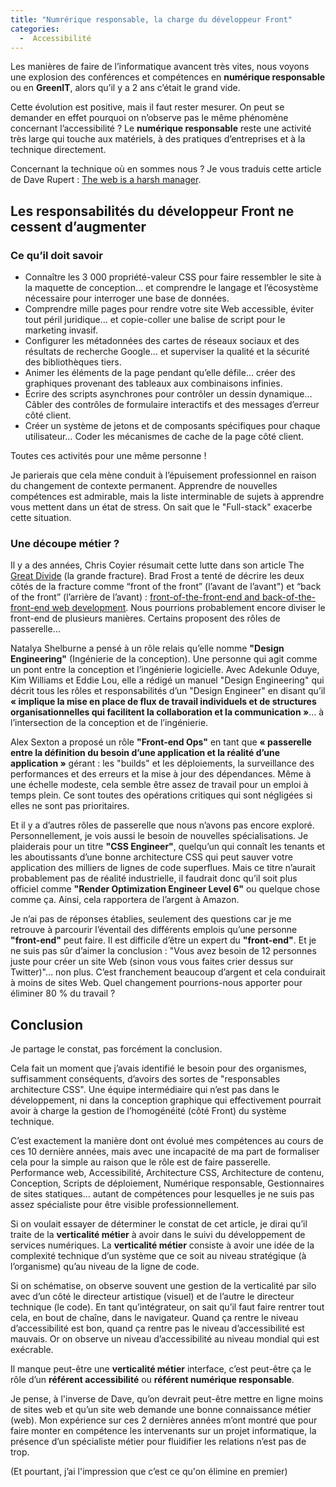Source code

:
 ```yaml
---
title: "Numrérique responsable, la charge du développeur Front"
categories:
  -  Accessibilité
---
```


Les manières de faire de l’informatique avancent très vites, nous voyons une explosion des conférences et compétences en **numérique responsable** ou en **GreenIT**, alors qu’il y a 2 ans c’était le grand vide.

Cette évolution est positive, mais il faut rester mesurer. On peut se demander en effet pourquoi on n’observe pas le même phénomène concernant l’accessibilité ? Le **numérique responsable** reste une activité très large qui touche aux matériels, à des pratiques d’entreprises et à la technique directement.

Concernant la technique où en sommes nous ? Je vous traduis cette article de Dave Rupert : [The web is a harsh manager](https://daverupert.com/2022/08/web-is-a-harsh-manager/).

## Les responsabilités du développeur Front ne cessent d’augmenter

### Ce qu’il doit savoir

  *  Connaître les 3 000 propriété-valeur CSS pour faire ressembler le site à la maquette de conception… et comprendre le langage et l’écosystème nécessaire pour interroger une base de données.
  *  Comprendre mille pages pour rendre votre site Web accessible, éviter tout péril juridique… et copie-coller une balise de script pour le marketing invasif.
  *  Configurer les métadonnées des cartes de réseaux sociaux et des résultats de recherche Google… et superviser la qualité et la sécurité des bibliothèques tiers.
  *  Animer les éléments de la page pendant qu’elle défile… créer des graphiques provenant des tableaux aux combinaisons infinies.
  *  Écrire des scripts asynchrones pour contrôler un dessin dynamique… Câbler des contrôles de formulaire interactifs et des messages d’erreur côté client.
  *  Créer un système de jetons et de composants spécifiques pour chaque utilisateur… Coder les mécanismes de cache de la page côté client.

Toutes ces activités pour une même personne !

Je parierais que cela mène conduit à l’épuisement professionnel en raison du changement de contexte permanent. Apprendre de nouvelles compétences est admirable, mais la liste interminable de sujets à apprendre vous mettent dans un état de stress. On sait que le "Full-stack" exacerbe cette situation.

### Une découpe métier ?

Il y a des années, Chris Coyier résumait cette lutte dans son article The [Great Divide](https://css-tricks.com/the-great-divide/) (la grande fracture). Brad Frost a tenté de décrire les deux côtés de la fracture comme “front of the front” (l’avant de l’avant") et “back of the front” (l’arrière de l’avant) : [front-of-the-front-end and back-of-the-front-end web development](https://bradfrost.com/blog/post/front-of-the-front-end-and-back-of-the-front-end-web-development/). Nous pourrions probablement encore diviser le front-end de plusieurs manières. Certains proposent des rôles de passerelle…

Natalya Shelburne a pensé à un rôle relais qu’elle nomme **"Design Engineering"** (Ingénierie de la conception). Une personne qui agit comme un pont entre la conception et l’ingénierie logicielle. Avec Adekunle Oduye, Kim Williams et Eddie Lou, elle a rédigé un manuel "Design Engineering" qui décrit tous les rôles et responsabilités d’un "Design Engineer" en disant qu’il **« implique la mise en place de flux de travail individuels et de structures organisationnelles qui facilitent la collaboration et la communication »**… à l’intersection de la conception et de l’ingénierie.

Alex Sexton a proposé un rôle **"Front-end Ops"** en tant que **« passerelle entre la définition du besoin d’une application et la réalité d’une application »** gérant : les "builds" et les déploiements, la surveillance des performances et des erreurs et la mise à jour des dépendances. Même à une échelle modeste, cela semble être assez de travail pour un emploi à temps plein. Ce sont toutes des opérations critiques qui sont négligées si elles ne sont pas prioritaires.

Et il y a d’autres rôles de passerelle que nous n’avons pas encore exploré. Personnellement, je vois aussi le besoin de nouvelles spécialisations. Je plaiderais pour un titre **"CSS Engineer"**, quelqu’un qui connaît les tenants et les aboutissants d’une bonne architecture CSS qui peut sauver votre application des milliers de lignes de code superflues. Mais ce titre n’aurait probablement pas de réalité industrielle, il faudrait donc qu’il soit plus officiel comme **"Render Optimization Engineer Level 6"** ou quelque chose comme ça. Ainsi, cela rapportera de l’argent à Amazon.

Je n’ai pas de réponses établies, seulement des questions car je me retrouve à parcourir l’éventail des différents emplois qu’une personne **"front-end"** peut faire. Il est difficile d’être un expert du **"front-end"**. Et je ne suis pas sûr d’aimer la conclusion : "Vous avez besoin de 12 personnes juste pour créer un site Web (sinon vous vous faites crier dessus sur Twitter)"… non plus. C’est franchement beaucoup d’argent et cela conduirait à moins de sites Web. Quel changement pourrions-nous apporter pour éliminer 80 % du travail ?

## Conclusion

Je partage le constat, pas forcément la conclusion.

Cela fait un moment que j’avais identifié le besoin pour des organismes, suffisamment conséquents, d’avoirs des sortes de "responsables architecture CSS". Une équipe intermédiaire qui n’est pas dans le développement, ni dans la conception graphique qui effectivement pourrait avoir à charge la gestion de l’homogénéité (côté Front) du système technique.

C’est exactement la manière dont ont évolué mes compétences au cours de ces 10 dernière années, mais avec une incapacité de ma part de formaliser cela pour la simple au raison que le rôle est de faire passerelle. Performance web, Accessibilité, Architecture CSS, Architecture de contenu, Conception, Scripts de déploiement, Numérique responsable, Gestionnaires de sites statiques… autant de compétences pour lesquelles je ne suis pas assez spécialiste pour être visible professionnellement.

Si on voulait essayer de déterminer le constat de cet article, je dirai qu’il traite de la **verticalité métier** à avoir dans le suivi du développement de services numériques. La **verticalité métier** consiste à avoir une idée de la complexité technique d’un système que ce soit au niveau stratégique (à l’organisme) qu’au niveau de la ligne de code.

Si on schématise, on observe souvent une gestion de la verticalité par silo avec d’un côté le directeur artistique (visuel) et de l’autre le directeur technique (le code). En tant qu’intégrateur, on sait qu’il faut faire rentrer tout cela, en bout de chaîne, dans le navigateur. Quand ça rentre le niveau d’accessibilité est bon, quand ça rentre pas le niveau d’accessibilité est mauvais. Or on observe un niveau d’accessibilité au niveau mondial qui est exécrable.

Il manque peut-être une **verticalité métier** interface, c’est peut-être ça le rôle d’un **référent accessibilité** ou **référent numérique responsable**.

Je pense, à l'inverse de Dave, qu’on devrait peut-être mettre en ligne moins de sites web et qu’un site web demande une bonne connaissance métier (web). Mon expérience sur ces 2 dernières années m’ont montré que pour faire monter en compétence les intervenants sur un projet informatique, la présence d’un spécialiste métier pour fluidifier les relations n’est pas de trop.

(Et pourtant, j’ai l'impression que c’est ce qu'on élimine en premier)
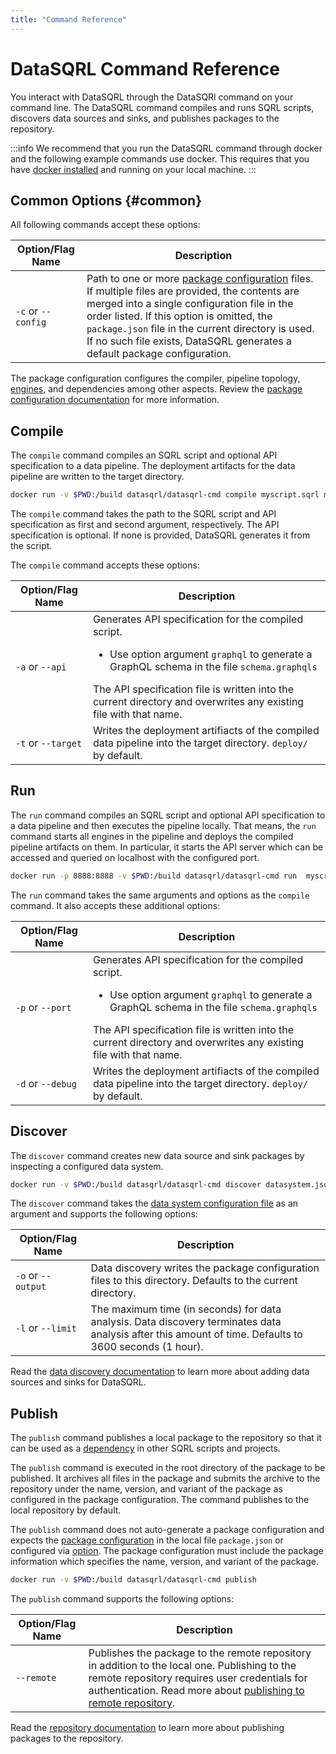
 ```yaml
---
title: "Command Reference"
---
```


# DataSQRL Command Reference

You interact with DataSQRL through the DataSQRl command on your command line. The DataSQRL command compiles and runs SQRL scripts, discovers data sources and sinks, and publishes packages to the repository.

:::info
We recommend that you run the DataSQRL command through docker and the following example commands use docker. This requires that you have [docker installed](https://docs.docker.com/get-docker/) and running on your local machine.
:::

## Common Options {#common}

All following commands accept these options: 

| Option/Flag Name   | Description   |
|--------------|---------------|
| `-c` or `--config` | Path to one or more [package configuration](package-config) files. If multiple files are provided, the contents are merged into a single configuration file in the order listed. If this option is omitted, the `package.json` file in the current directory is used. If no such file exists, DataSQRL generates a default package configuration. |

The package configuration configures the compiler, pipeline topology, [engines](engines/overview), and dependencies among other aspects. Review the [package configuration documentation](package-config) for more information.

## Compile

The `compile` command compiles an SQRL script and optional API specification to a data pipeline. The deployment artifacts for the data pipeline are written to the target directory.

```bash
docker run -v $PWD:/build datasqrl/datasqrl-cmd compile myscript.sqrl myapischema.graphqls
```

The `compile` command takes the path to the SQRL script and API specification as first and second argument, respectively. The API specification is optional. If none is provided, DataSQRL generates it from the script. 

The `compile` command accepts these options:

| Option/Flag Name   | Description   |
|--------------|---------------|
| `-a` or `--api` | Generates API specification for the compiled script. <ul><li>Use option argument `graphql` to generate a GraphQL schema in the file `schema.graphqls`</li></ul> The API specification file is written into the current directory and overwrites any existing file with that name. |
| `-t` or `--target`| Writes the deployment artifiacts of the compiled data pipeline into the target directory. `deploy/` by default. |


## Run

The `run` command compiles an SQRL script and optional API specification to a data pipeline and then executes the pipeline locally. That means, the `run` command starts all engines in the pipeline and deploys the compiled pipeline artifacts on them. In particular, it starts the API server which can be accessed and queried on localhost with the configured port.

```bash
docker run -p 8888:8888 -v $PWD:/build datasqrl/datasqrl-cmd run  myscript.sqrl myapischema.graphqls
```

The `run` command takes the same arguments and options as the `compile` command. It also accepts these additional options:

| Option/Flag Name   | Description   |
|--------------|---------------|
| `-p` or `--port` | Generates API specification for the compiled script. <ul><li>Use option argument `graphql` to generate a GraphQL schema in the file `schema.graphqls`</li></ul> The API specification file is written into the current directory and overwrites any existing file with that name. |
| `-d` or `--debug`| Writes the deployment artifiacts of the compiled data pipeline into the target directory. `deploy/` by default. |

## Discover

The `discover` command creates new data source and sink packages by inspecting a configured data system.

```bash
docker run -v $PWD:/build datasqrl/datasqrl-cmd discover datasystem.json
```

The `discover` command takes the [data system configuration file](../sources/discovery#datasystem) as an argument and supports the following options:

| Option/Flag Name   | Description   |
|--------------|---------------|
| `-o` or `--output` | Data discovery writes the package configuration files to this directory. Defaults to the current directory.  |
| `-l` or `--limit`| The maximum time (in seconds) for data analysis. Data discovery terminates data analysis after this amount of time. Defaults to 3600 seconds (1 hour).  |

Read the [data discovery documentation](../sources/discovery) to learn more about adding data sources and sinks for DataSQRL.

## Publish

The `publish` command publishes a local package to the repository so that it can be used as a [dependency](package-config#dependency) in other SQRL scripts and projects.

The `publish` command is executed in the root directory of the package to be published. It archives all files in the package and submits the archive to the repository under the name, version, and variant of the package as configured in the package configuration. The command publishes to the local repository by default.

The `publish` command does not auto-generate a package configuration and expects the [package configuration](package-config) in the local file `package.json` or configured via [option](#common). The package configuration must include the package information which specifies the name, version, and variant of the package. 

```bash
docker run -v $PWD:/build datasqrl/datasqrl-cmd publish
```

The `publish` command supports the following options:

| Option/Flag Name   | Description   |
|--------------|---------------|
| `--remote` | Publishes the package to the remote repository in addition to the local one. Publishing to the remote repository requires user credentials for authentication. Read more about [publishing to remote repository](repository#publish-remote). |

Read the [repository documentation](repository#publish) to learn more about publishing packages to the repository.

<!--
## Serve

## Populate

-->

• • • • •

Print only what lies in the material above starting at the line with "configured data system." and ending at the line with "Read the [data", every line exactly as given.

- [Answer to the exercise]:
The `discover` command creates new data source and sink packages by inspecting a configured data system.

```bash
docker run -v $PWD:/build datasqrl/datasqrl-cmd discover datasystem.json
```

The `discover` command takes the [data system configuration file](../sources/discovery#datasystem) as an argument and supports the following options:

| Option/Flag Name   | Description   |
|--------------|---------------|
| `-o` or `--output` | Data discovery writes the package configuration files to this directory. Defaults to the current directory.  |
| `-l` or `--limit`| The maximum time (in seconds) for data analysis. Data discovery terminates data analysis after this amount of time. Defaults to 3600 seconds (1 hour).  |

Read the [data discovery documentation](../sources/discovery) to learn more about adding data sources and sinks for DataSQRL.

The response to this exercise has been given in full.